O Presidente da República dos Estados Unidos do Brasil, usando das atribuições que lhe confere o art. 56, n. 1, da Constituição Federal, e tendo em vista os decretos ns. 24.642, de 10 de julho de 1934 (Código de Minas), 585, de 14 de janeiro de 1936 e o Convênio celebrado entre a União e o Estado de Minas Gerais, aos 12 de dezembro de 1935, aprovado pela lei n.º 54, de 27 de dezembro de 1935, dêsse Estado e o decreto legislativo federal n. 15, de 1 de agôsto de 1936,
DECRETA:
Art. 1º Fica autorizada a Emprêsa Januarense de Explorações Gerais Limitada a pesquisar jazida de minério argentífero em cincoenta (50) hectares de terrenos situados no lugar denominado "Serra do Cantinho", gleba número setenta três (73), pertencentes ao Sr.
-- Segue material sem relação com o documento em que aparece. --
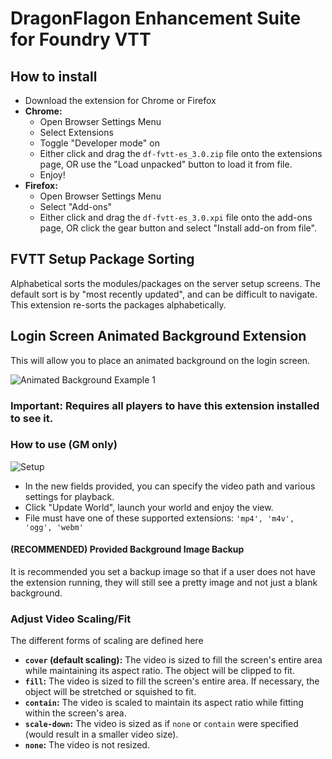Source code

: # DragonFlagon Enhancement Suite for Foundry VTT

## How to install

- Download the extension for Chrome or Firefox
- **Chrome:**
  - Open Browser Settings Menu
  - Select Extensions
  - Toggle "Developer mode" on
  - Either click and drag the `df-fvtt-es_3.0.zip` file onto the extensions page, OR use the "Load unpacked" button to load it from file.
  - Enjoy!
- **Firefox:**
  - Open Browser Settings Menu
  - Select "Add-ons"
  - Either click and drag the `df-fvtt-es_3.0.xpi` file onto the add-ons page, OR click the gear button and select "Install add-on from file".

## FVTT Setup Package Sorting
Alphabetical sorts the modules/packages on the server setup screens. The default sort is by "most recently updated", and can be difficult to navigate. This extension re-sorts the packages alphabetically.

## Login Screen Animated Background Extension
This will allow you to place an animated background on the login screen.

![Animated Background Example 1](../.assets/animated-titlescreen-background-1.gif)

### **Important: Requires all players to have this extension installed to see it.**

### How to use (GM only)
![Setup](../.assets/df-bganim-update.png)
- In the new fields provided, you can specify the video path and various settings for playback.
- Click "Update World", launch your world and enjoy the view.
- File must have one of these supported extensions: `'mp4', 'm4v', 'ogg', 'webm'`

#### (RECOMMENDED) Provided Background Image Backup

It is recommended you set a backup image so that if a user does not have the extension running, they will still see a pretty image and not just a blank background.

### Adjust Video Scaling/Fit

The different forms of scaling are defined here

- **`cover` (default scaling):** The video is sized to fill the screen's entire area while maintaining its aspect ratio. The object will be clipped to fit.
- **`fill`:** The video is sized to fill the screen's entire area. If necessary, the object will be stretched or squished to fit.
- **`contain`:** The video is scaled to maintain its aspect ratio while fitting within the screen's area.
- **`scale-down`:** The video is sized as if `none` or `contain` were specified (would result in a smaller video size).
- **`none`:** The video is not resized.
José Moreira dos Anjos e sua mulher e, proveniente de subdivisão da Fazenda dos Pandeiros, sita no distrito de Brejo do Amparo", do município de Januária, do Estado de Minas Gerais, mediante as seguintes condições :
I - O título desta autorização que será uma via autêntica dêste decreto, na forma do § 4º, do art. 18, do Código de Minas, será pessoal e sòmente transmissível nos casos previstos no n. 1, do art. 19, do referido Código.
II - Esta autorização durará dois (2) anos, podendo ser renovada na conformidade do art. 20 do Código de Minas, e a área de pesquisa é a indicada neste artigo, não podendo ultrapassar as linhas que a demarcarem.
III - A pesquisa seguirá um plano preestabelecido, que será organizado pela autorizada e submetido à aprovação do Govêrno, ouvido o Serviço da Produção Mineral do Estado do Minas Gerais.
IV - O Govêrno, por intermédio dêsse Serviço, fiscalizará o plano de que trata o número anterior, podendo mesmo alterá-lo, para melhor orientação da marcha dos trabalhos.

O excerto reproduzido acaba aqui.